[Stored data entries]
____________________
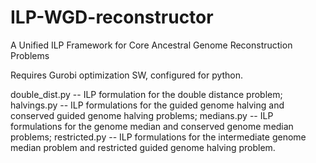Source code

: # ILP-WGD-reconstructor
A Unified ILP Framework for Core Ancestral Genome Reconstruction Problems

Requires Gurobi optimization SW, configured for python.

double_dist.py -- ILP formulation for the double distance problem;
halvings.py -- ILP formulations for the guided genome halving and conserved guided genome halving problems;
medians.py  -- ILP formulations for the genome median and conserved genome median problems;
restricted.py -- ILP formulations for the intermediate genome median problem and restricted guided genome halving problem.
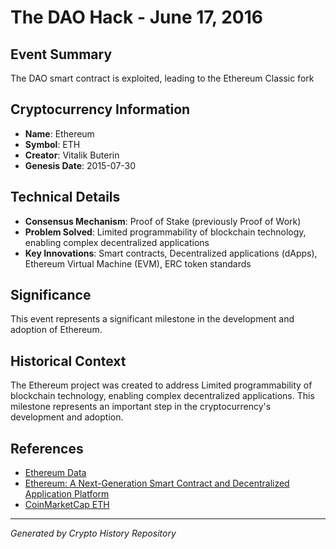 # The DAO Hack - June 17, 2016

## Event Summary
The DAO smart contract is exploited, leading to the Ethereum Classic fork

## Cryptocurrency Information
- **Name**: Ethereum
- **Symbol**: ETH
- **Creator**: Vitalik Buterin
- **Genesis Date**: 2015-07-30

## Technical Details
- **Consensus Mechanism**: Proof of Stake (previously Proof of Work)
- **Problem Solved**: Limited programmability of blockchain technology, enabling complex decentralized applications
- **Key Innovations**: Smart contracts, Decentralized applications (dApps), Ethereum Virtual Machine (EVM), ERC token standards

## Significance
This event represents a significant milestone in the development and adoption of Ethereum.

## Historical Context
The Ethereum project was created to address Limited programmability of blockchain technology, enabling complex decentralized applications. This milestone represents an important step in the cryptocurrency's development and adoption.

## References
- [Ethereum Data](../cryptocurrencies/ethereum.json)
- [Ethereum: A Next-Generation Smart Contract and Decentralized Application Platform](../whitepapers/ethereum-whitepaper.pdf)
- [CoinMarketCap ETH](https://coinmarketcap.com/currencies/ethereum/)

---
*Generated by Crypto History Repository*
____________________
*PROBLEM DETAILS*
Please transcribe every entry exactly as written, leaving the pictures out.

*SOLUTION TO THIS TASK*
Source code

: # ILP-WGD-reconstructor
A Unified ILP Framework for Core Ancestral Genome Reconstruction Problems

Requires Gurobi optimization SW, configured for python.

double_dist.py -- ILP formulation for the double distance problem;
halvings.py -- ILP formulations for the guided genome halving and conserved guided genome halving problems;
medians.py  -- ILP formulations for the genome median and conserved genome median problems;
restricted.py -- ILP formulations for the intermediate genome median problem and restricted guided genome halving problem.
 # The DAO Hack - June 17, 2016

## Event Summary
The DAO smart contract is exploited, leading to the Ethereum Classic fork

## Cryptocurrency Information
- **Name**: Ethereum
- **Symbol**: ETH
- **Creator**: Vitalik Buterin
- **Genesis Date**: 2015-07-30

## Technical Details
- **Consensus Mechanism**: Proof of Stake (previously Proof of Work)
- **Problem Solved**: Limited programmability of blockchain technology, enabling complex decentralized applications
- **Key Innovations**: Smart contracts, Decentralized applications (dApps), Ethereum Virtual Machine (EVM), ERC token standards

## Significance
This event represents a significant milestone in the development and adoption of Ethereum.

## Historical Context
The Ethereum project was created to address Limited programmability of blockchain technology, enabling complex decentralized applications. This milestone represents an important step in the cryptocurrency's development and adoption.

## References
- [Ethereum Data](../cryptocurrencies/ethereum.json)
- [Ethereum: A Next-Generation Smart Contract and Decentralized Application Platform](../whitepapers/ethereum-whitepaper.pdf)
- [CoinMarketCap ETH](https://coinmarketcap.com/currencies/ethereum/)

---
*Generated by Crypto History Repository*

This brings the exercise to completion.